Below are entries. Reproduce exactly the lines between the line holding "For every simplex" and the line holding "also in $K$.", inclusive, and only those.

Entries shown:

____

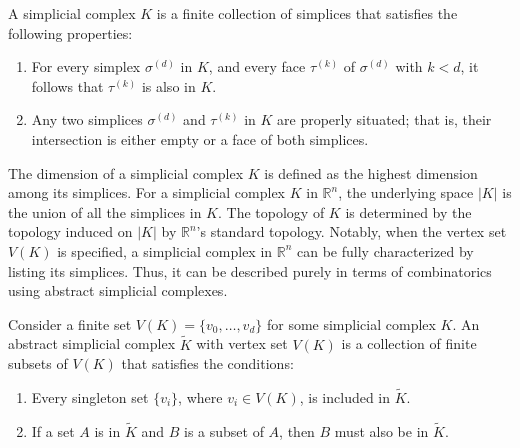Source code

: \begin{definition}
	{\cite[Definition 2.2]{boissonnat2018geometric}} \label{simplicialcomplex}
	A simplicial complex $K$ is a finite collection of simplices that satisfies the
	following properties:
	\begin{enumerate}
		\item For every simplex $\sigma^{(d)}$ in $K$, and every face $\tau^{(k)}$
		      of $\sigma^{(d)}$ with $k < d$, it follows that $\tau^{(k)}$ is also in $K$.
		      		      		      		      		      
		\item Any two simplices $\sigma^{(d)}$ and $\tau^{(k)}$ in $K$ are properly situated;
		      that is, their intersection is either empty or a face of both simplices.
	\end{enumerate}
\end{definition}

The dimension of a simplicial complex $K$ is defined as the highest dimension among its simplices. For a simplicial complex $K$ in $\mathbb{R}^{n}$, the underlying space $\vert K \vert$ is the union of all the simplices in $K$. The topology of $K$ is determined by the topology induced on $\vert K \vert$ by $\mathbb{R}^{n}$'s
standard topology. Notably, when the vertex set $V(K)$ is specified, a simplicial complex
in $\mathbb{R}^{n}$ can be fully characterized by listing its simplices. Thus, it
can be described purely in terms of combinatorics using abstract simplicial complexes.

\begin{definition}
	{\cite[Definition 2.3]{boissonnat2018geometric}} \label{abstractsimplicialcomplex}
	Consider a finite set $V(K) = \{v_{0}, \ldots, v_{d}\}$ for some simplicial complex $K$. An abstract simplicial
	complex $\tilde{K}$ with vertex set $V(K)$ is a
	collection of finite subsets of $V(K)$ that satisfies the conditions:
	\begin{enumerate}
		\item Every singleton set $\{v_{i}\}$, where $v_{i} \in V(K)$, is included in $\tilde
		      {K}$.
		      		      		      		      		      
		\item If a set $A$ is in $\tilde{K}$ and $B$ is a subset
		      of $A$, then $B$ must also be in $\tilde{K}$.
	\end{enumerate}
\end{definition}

____

Answer for the task:
		\item For every simplex $\sigma^{(d)}$ in $K$, and every face $\tau^{(k)}$
		      of $\sigma^{(d)}$ with $k < d$, it follows that $\tau^{(k)}$ is also in $K$.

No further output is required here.